I ricercatori dello studio hanno osservato che quando i malati di Alzheimer, o demenza, ascoltavano della musica amata nel corso della loro vita - musica che quindi richiamava dei ricordi o delle immagini passate - i sintomi dell’ansia, dell’agitazione e della depressione miglioravano. Questo perché le regioni coinvolte nell’elaborazione musicale e nella sua memoria, ad esempio il cervelletto, sono colpite più tardi dalla malattia. Un fattore che permette ai pazienti di conservare più a lungo questo tipo di ricordi, nonostante possano già aver perso l’uso del linguaggio o di altri ricordi. La scoperta ha mostrato anche il legame che si crea, in questo caso, con i caregiver, gli operatori familiari e i familiari, che permette di trascorrere dei bei momenti.

I risultati dello studio

Durante lo studio è stato effettuato un test sui pazienti. I ricercatori hanno chiesto ad un ensemble di suonare dal vivo le musiche legate ai ricordi della giovinezze agli stessi pazienti. Nella sessione è stato notato che, a poco a poco che la musica proseguiva, i pazienti cantavano, ballavano e suonavano alcuni strumenti - come i tamburelli - aiutati dagli operatori sanitari.

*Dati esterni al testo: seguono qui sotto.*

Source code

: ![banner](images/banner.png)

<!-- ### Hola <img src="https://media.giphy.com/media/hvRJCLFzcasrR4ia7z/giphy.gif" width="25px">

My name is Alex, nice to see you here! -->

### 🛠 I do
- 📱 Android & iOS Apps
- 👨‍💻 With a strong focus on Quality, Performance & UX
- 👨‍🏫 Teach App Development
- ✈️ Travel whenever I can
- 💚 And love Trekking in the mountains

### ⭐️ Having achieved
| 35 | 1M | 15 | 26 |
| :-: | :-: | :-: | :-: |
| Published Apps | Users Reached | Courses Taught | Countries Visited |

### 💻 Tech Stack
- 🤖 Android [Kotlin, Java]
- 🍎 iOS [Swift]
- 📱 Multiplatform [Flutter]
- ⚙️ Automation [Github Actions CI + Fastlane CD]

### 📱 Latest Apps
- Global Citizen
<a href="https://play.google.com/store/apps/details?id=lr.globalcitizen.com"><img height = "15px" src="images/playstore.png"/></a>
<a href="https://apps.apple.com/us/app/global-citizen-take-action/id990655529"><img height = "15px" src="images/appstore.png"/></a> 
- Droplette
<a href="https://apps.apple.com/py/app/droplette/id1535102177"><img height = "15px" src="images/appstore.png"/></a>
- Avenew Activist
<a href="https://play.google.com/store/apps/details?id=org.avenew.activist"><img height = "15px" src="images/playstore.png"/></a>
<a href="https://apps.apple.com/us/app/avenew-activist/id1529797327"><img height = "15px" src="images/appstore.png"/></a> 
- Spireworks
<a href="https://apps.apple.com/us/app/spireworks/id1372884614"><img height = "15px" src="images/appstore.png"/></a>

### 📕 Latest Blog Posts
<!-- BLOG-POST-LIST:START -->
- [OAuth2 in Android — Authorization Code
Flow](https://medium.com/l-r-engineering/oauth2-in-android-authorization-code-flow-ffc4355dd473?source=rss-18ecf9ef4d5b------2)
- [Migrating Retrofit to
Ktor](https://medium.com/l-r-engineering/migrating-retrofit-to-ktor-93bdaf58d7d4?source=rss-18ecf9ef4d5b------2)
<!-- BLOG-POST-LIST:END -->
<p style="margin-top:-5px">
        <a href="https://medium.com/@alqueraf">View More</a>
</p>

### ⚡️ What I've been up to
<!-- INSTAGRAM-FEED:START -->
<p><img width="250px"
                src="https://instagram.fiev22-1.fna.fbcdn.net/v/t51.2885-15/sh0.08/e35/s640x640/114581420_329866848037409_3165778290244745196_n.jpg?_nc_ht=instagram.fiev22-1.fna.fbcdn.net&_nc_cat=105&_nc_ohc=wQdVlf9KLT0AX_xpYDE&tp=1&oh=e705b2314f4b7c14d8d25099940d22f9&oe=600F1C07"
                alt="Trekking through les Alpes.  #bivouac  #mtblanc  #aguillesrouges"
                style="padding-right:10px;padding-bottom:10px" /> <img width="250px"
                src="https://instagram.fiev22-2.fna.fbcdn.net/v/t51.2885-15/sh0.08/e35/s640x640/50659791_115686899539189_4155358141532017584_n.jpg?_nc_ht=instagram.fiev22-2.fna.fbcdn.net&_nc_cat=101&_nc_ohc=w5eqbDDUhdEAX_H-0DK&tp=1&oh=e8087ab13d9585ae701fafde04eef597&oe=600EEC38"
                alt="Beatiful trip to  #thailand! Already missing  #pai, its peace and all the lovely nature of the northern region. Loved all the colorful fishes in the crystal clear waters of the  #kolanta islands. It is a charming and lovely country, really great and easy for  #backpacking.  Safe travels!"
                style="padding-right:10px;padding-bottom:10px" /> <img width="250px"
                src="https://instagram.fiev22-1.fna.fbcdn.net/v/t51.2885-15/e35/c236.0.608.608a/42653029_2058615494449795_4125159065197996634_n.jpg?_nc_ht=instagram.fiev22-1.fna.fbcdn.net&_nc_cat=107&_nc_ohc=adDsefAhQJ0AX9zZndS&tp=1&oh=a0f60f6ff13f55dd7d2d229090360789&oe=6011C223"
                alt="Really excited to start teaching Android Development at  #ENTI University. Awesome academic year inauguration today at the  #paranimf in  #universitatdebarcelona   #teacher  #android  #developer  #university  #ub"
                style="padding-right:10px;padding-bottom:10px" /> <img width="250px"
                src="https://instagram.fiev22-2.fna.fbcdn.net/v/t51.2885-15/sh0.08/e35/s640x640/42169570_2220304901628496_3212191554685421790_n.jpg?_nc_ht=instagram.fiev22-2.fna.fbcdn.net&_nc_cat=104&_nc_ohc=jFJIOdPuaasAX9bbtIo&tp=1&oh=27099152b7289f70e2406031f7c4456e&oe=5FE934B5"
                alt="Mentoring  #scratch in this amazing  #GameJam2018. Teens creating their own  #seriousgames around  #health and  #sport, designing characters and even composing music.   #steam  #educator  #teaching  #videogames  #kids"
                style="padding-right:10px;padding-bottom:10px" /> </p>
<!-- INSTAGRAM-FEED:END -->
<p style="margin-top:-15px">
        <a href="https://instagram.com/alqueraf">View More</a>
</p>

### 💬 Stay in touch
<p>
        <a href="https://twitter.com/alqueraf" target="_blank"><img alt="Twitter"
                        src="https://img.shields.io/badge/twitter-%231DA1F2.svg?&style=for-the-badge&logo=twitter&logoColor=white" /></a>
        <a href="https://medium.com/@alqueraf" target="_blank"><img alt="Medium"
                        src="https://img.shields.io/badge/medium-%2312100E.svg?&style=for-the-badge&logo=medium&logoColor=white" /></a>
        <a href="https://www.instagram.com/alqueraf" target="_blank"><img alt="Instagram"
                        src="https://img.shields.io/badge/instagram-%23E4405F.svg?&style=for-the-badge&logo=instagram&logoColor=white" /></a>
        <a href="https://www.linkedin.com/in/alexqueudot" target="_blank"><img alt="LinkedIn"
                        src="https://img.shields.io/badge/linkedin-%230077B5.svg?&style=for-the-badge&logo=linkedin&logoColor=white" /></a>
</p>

Alla fine della sessione è seguita una conversazione di gruppo dove i pazienti risultavano socialmente più coinvolti, meno agitati e generalmente più sereni rispetto a quando ricevevano le cure stilate nel programma quotidiano. Un programma che non comprende, quindi, interventi musicali. “I pazienti sono stati in grado di connettersi con i loro partner attraverso la musica, una connessione che non era loro disponibile verbalmente”, ha affermato Borna Bonakdarpour, tra gli autori dello studio. Una ricerca che potrebbe, in futuro, aiutare nel trattamento di queste malattie senza l’utilizzo di farmaci.